Segment Start: Exercise inputs

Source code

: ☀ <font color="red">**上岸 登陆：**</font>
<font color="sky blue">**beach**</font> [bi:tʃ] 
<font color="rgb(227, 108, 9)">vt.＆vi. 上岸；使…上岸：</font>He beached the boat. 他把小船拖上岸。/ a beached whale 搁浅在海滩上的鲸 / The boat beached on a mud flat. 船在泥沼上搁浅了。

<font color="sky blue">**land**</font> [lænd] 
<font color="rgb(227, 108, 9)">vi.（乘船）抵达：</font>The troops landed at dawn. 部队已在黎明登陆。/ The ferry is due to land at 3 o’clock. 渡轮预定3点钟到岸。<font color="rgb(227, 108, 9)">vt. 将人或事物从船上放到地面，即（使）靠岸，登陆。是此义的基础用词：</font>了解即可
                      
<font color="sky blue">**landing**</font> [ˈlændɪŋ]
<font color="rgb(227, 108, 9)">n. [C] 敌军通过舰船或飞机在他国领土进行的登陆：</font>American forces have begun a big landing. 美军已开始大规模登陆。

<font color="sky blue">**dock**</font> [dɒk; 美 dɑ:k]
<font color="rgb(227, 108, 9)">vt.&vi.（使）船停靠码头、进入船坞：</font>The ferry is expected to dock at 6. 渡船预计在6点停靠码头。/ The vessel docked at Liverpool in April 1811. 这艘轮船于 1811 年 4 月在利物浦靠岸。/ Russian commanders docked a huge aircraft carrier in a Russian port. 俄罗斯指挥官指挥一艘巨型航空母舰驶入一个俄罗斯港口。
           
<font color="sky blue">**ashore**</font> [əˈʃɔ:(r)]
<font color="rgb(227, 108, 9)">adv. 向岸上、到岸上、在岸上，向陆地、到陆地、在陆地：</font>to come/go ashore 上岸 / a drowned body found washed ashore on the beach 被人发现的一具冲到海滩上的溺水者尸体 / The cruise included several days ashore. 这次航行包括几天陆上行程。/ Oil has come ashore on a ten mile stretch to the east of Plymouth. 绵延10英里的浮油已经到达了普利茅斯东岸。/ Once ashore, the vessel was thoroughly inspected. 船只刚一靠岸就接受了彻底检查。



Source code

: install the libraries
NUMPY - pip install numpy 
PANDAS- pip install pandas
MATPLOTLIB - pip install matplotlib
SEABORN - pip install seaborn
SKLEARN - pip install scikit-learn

Segment End: Exercise inputs

Assignment.
Could you set down exactly the lines from the one containing "thoroughly inspected. 船只刚一靠岸就接受了彻底检查。" through the last line of the records above, both included?

Answer space.
<font color="rgb(227, 108, 9)">adv. 向岸上、到岸上、在岸上，向陆地、到陆地、在陆地：</font>to come/go ashore 上岸 / a drowned body found washed ashore on the beach 被人发现的一具冲到海滩上的溺水者尸体 / The cruise included several days ashore. 这次航行包括几天陆上行程。/ Oil has come ashore on a ten mile stretch to the east of Plymouth. 绵延10英里的浮油已经到达了普利茅斯东岸。/ Once ashore, the vessel was thoroughly inspected. 船只刚一靠岸就接受了彻底检查。



Source code

: install the libraries
NUMPY - pip install numpy 
PANDAS- pip install pandas
MATPLOTLIB - pip install matplotlib
SEABORN - pip install seaborn
SKLEARN - pip install scikit-learn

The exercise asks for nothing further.